I sat down, and ordered a burger.

It doesn’t matter, rather you’re on earth eating ground beef, or on Hyboria (yes they named the planet after Conan’s world) eating ground tube worm. A burger is a delicious meal that restaurants have to intentionally work at to get wrong.

“How’s the wifes” I asked, smiling, as I the waiter took Mercer’s ordered mushroom salad with a tangy vinaigrette..

He chuckled, “Oh, you know how it is, one of them is pissed off at me for doing something, and the other is happy with me for doing the same damn thing.”

We both had a good laugh at that, and we did start catching up. We both bragged about the high points in our lives, and lamented the lows.

When the food along with a beer, and a bottle of wine arrived Mercer leaned back, and told me “Got me a lucrative government contract, my company's first one.”

I chuckled, "a company getting a government contract, is like saying “I’m happy for you.” Then asked, “What are you doing?”

Mercer smiled a sociopath's smile, it never reached his eyes… a tell “my firm is contracted to analyze incoming media from rival nations to determine what they’re really thinking.”

“Oh yeah, how's that going?” I asked; (read ya loud n clear sergeant, tell me more about the real issue at hand)

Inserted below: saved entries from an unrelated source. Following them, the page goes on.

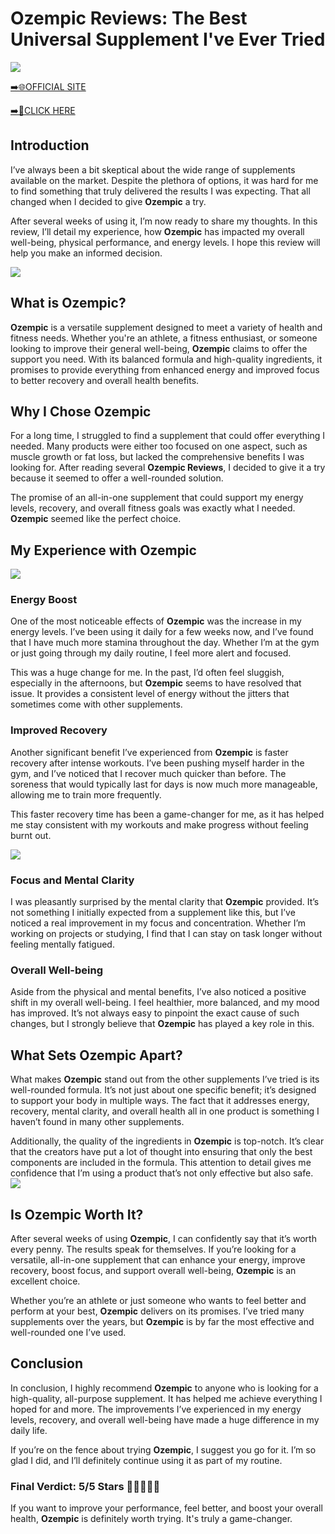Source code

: # Ozempic Reviews: The Best Universal Supplement I've Ever Tried

[![](https://static.vecteezy.com/system/resources/thumbnails/019/896/014/small/buy-now-gradient-button-with-cart-symbol-buy-now-illustration-png.png)](https://edetoop.top/lander/sugarpreland-1/betteru.html) 

[➡️🌐OFFICIAL SITE](https://edetoop.top/lander/sugarpreland-1/betteru.html) 

[➡️🔗CLICK HERE](https://edetoop.top/lander/sugarpreland-1/betteru.html) 


## Introduction

I’ve always been a bit skeptical about the wide range of supplements available on the market. Despite the plethora of options, it was hard for me to find something that truly delivered the results I was expecting. That all changed when I decided to give **Ozempic** a try.

After several weeks of using it, I’m now ready to share my thoughts. In this review, I’ll detail my experience, how **Ozempic** has impacted my overall well-being, physical performance, and energy levels. I hope this review will help you make an informed decision. 

[![](https://wallpapers.com/images/hd/red-order-now-button-udg4jcj4arvn8b0n-2.png)](https://edetoop.top/lander/sugarpreland-1/betteru.html)  

## What is Ozempic?

**Ozempic** is a versatile supplement designed to meet a variety of health and fitness needs. Whether you're an athlete, a fitness enthusiast, or someone looking to improve their general well-being, **Ozempic** claims to offer the support you need. With its balanced formula and high-quality ingredients, it promises to provide everything from enhanced energy and improved focus to better recovery and overall health benefits.

## Why I Chose Ozempic

For a long time, I struggled to find a supplement that could offer everything I needed. Many products were either too focused on one aspect, such as muscle growth or fat loss, but lacked the comprehensive benefits I was looking for. After reading several **Ozempic Reviews**, I decided to give it a try because it seemed to offer a well-rounded solution.

The promise of an all-in-one supplement that could support my energy levels, recovery, and overall fitness goals was exactly what I needed. **Ozempic** seemed like the perfect choice.

## My Experience with Ozempic

[![](https://static.vecteezy.com/system/resources/thumbnails/019/896/014/small/buy-now-gradient-button-with-cart-symbol-buy-now-illustration-png.png)](https://edetoop.top/lander/sugarpreland-1/betteru.html)

### Energy Boost

One of the most noticeable effects of **Ozempic** was the increase in my energy levels. I’ve been using it daily for a few weeks now, and I’ve found that I have much more stamina throughout the day. Whether I’m at the gym or just going through my daily routine, I feel more alert and focused.

This was a huge change for me. In the past, I’d often feel sluggish, especially in the afternoons, but **Ozempic** seems to have resolved that issue. It provides a consistent level of energy without the jitters that sometimes come with other supplements.

### Improved Recovery

Another significant benefit I’ve experienced from **Ozempic** is faster recovery after intense workouts. I’ve been pushing myself harder in the gym, and I’ve noticed that I recover much quicker than before. The soreness that would typically last for days is now much more manageable, allowing me to train more frequently.

This faster recovery time has been a game-changer for me, as it has helped me stay consistent with my workouts and make progress without feeling burnt out.

[![](https://wallpapers.com/images/hd/red-order-now-button-udg4jcj4arvn8b0n-2.png)](https://edetoop.top/lander/sugarpreland-1/betteru.html)  

### Focus and Mental Clarity

I was pleasantly surprised by the mental clarity that **Ozempic** provided. It’s not something I initially expected from a supplement like this, but I’ve noticed a real improvement in my focus and concentration. Whether I’m working on projects or studying, I find that I can stay on task longer without feeling mentally fatigued.

### Overall Well-being

Aside from the physical and mental benefits, I’ve also noticed a positive shift in my overall well-being. I feel healthier, more balanced, and my mood has improved. It’s not always easy to pinpoint the exact cause of such changes, but I strongly believe that **Ozempic** has played a key role in this.

## What Sets Ozempic Apart?

What makes **Ozempic** stand out from the other supplements I’ve tried is its well-rounded formula. It’s not just about one specific benefit; it’s designed to support your body in multiple ways. The fact that it addresses energy, recovery, mental clarity, and overall health all in one product is something I haven’t found in many other supplements.

Additionally, the quality of the ingredients in **Ozempic** is top-notch. It’s clear that the creators have put a lot of thought into ensuring that only the best components are included in the formula. This attention to detail gives me confidence that I’m using a product that’s not only effective but also safe.
[![](https://static.vecteezy.com/system/resources/thumbnails/019/896/014/small/buy-now-gradient-button-with-cart-symbol-buy-now-illustration-png.png)](https://edetoop.top/lander/sugarpreland-1/betteru.html)
## Is Ozempic Worth It?

After several weeks of using **Ozempic**, I can confidently say that it’s worth every penny. The results speak for themselves. If you’re looking for a versatile, all-in-one supplement that can enhance your energy, improve recovery, boost focus, and support overall well-being, **Ozempic** is an excellent choice.

Whether you’re an athlete or just someone who wants to feel better and perform at your best, **Ozempic** delivers on its promises. I’ve tried many supplements over the years, but **Ozempic** is by far the most effective and well-rounded one I’ve used.

## Conclusion

In conclusion, I highly recommend **Ozempic** to anyone who is looking for a high-quality, all-purpose supplement. It has helped me achieve everything I hoped for and more. The improvements I’ve experienced in my energy levels, recovery, and overall well-being have made a huge difference in my daily life.

If you’re on the fence about trying **Ozempic**, I suggest you go for it. I’m so glad I did, and I’ll definitely continue using it as part of my routine.

### Final Verdict: 5/5 Stars 🌟🌟🌟🌟🌟

If you want to improve your performance, feel better, and boost your overall health, **Ozempic** is definitely worth trying. It's truly a game-changer.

“Well one of my employee’s has decided to go on an extended vacation. So far he’s been gone for about three weeks.”

“That’s too bad” I said, listening to the issues he was having with his business “was he working on this new contract?” I asked, leaning forward, paying attention to the conversation.

Mercer shook his head “only tangentially, no he was working on a different contract, mostly accounting stuff. Too bad he had to go on vacation at such a crucial time.”

Ah that’s where I was to come in, to become a Warrant Officer I had to go to college, and I majored in accounting, and minored in investing.